> _WHAT TO DO_: Only the lines from the one containing "Cost Functions : J(θ0,θ1)" to the end of the entries should be written out, each exactly as it stands, both ends included.

STORED DATA START

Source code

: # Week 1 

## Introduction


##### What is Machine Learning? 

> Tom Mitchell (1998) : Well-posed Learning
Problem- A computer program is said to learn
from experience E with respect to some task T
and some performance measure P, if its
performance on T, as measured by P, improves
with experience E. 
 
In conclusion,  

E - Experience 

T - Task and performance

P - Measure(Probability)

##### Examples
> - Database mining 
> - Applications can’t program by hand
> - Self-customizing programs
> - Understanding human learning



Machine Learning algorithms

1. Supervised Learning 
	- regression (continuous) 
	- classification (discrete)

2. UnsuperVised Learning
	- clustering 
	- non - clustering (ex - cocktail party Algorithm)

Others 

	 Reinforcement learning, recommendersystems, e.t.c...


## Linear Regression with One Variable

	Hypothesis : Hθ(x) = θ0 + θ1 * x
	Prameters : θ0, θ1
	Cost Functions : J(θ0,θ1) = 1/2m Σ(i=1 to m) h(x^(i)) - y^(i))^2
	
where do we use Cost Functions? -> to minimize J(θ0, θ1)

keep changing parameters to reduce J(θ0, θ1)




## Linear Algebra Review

STORED DATA END

> _FINISHED EXERCISE_:
	Cost Functions : J(θ0,θ1) = 1/2m Σ(i=1 to m) h(x^(i)) - y^(i))^2
	
where do we use Cost Functions? -> to minimize J(θ0, θ1)

keep changing parameters to reduce J(θ0, θ1)




## Linear Algebra Review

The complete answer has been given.